Fireside: A Holiday Night at Museum of Glass | Saturday, Dec. 20
December leans fully into glow at the Museum of Glass as Fireside transforms the longest nights into something warm and kinetic. Outside, fire pits flicker on the Grand Plaza while the Tacoma Yacht Club Lighted Boat Parade drifts past like a necklace of moving light. Inside, the museum crackles with activity: flameworking demos, docent-led gallery wanderings, glass pendant workshops, and hot shop sessions where molten possibility takes shape. A holiday market fills the air with last-minute gifting energy, the café pours seasonal comforts, and the whole building feels like it’s exhaling warmth into the cold. Holiday museum night, 5–9 p.m., Museum of Glass, 1801 Dock St., regular admission (members free); select workshops require reservations.
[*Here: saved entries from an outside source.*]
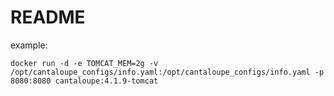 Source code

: # README

example:
```
docker run -d -e TOMCAT_MEM=2g -v /opt/cantaloupe_configs/info.yaml:/opt/cantaloupe_configs/info.yaml -p 8080:8080 cantaloupe:4.1.9-tomcat
```
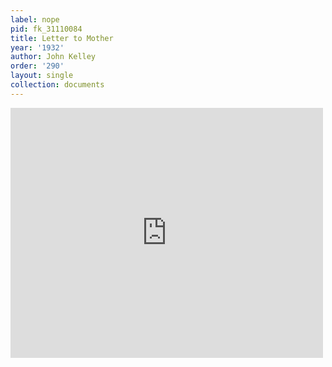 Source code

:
 ```yaml
---
label: nope
pid: fk_31110084
title: Letter to Mother
year: '1932'
author: John Kelley
order: '290'
layout: single
collection: documents
---
```

<iframe src="https://northwestern.app.box.com/embed/s/emg1z3nnc1gcxpmylv5z5j0511a20o4r?sortColumn=date&view=list" width="500" height="400" frameborder="0" allowfullscreen webkitallowfullscreen msallowfullscreen></iframe>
Darkest Day at The Red Hot | Sunday, Dec. 21
The solstice finds its Tacoma altar at The Red Hot, where Darkest Day returns as a quiet, collective pause at the hinge of the year. This isn’t about outrunning the dark — it’s about acknowledging it, sharing space with it, and letting the familiar 6th Ave room do what it does best: turn strangers into neighbors over well-chosen beer. Special pours, a commemorative shirt, and the steady hum of conversation mark the longest night not as something to fear, but something to gather around. Simple, sincere, and stubbornly warm. Winter solstice gathering, all day, The Red Hot, 2914 6th Ave., Tacoma, no cover.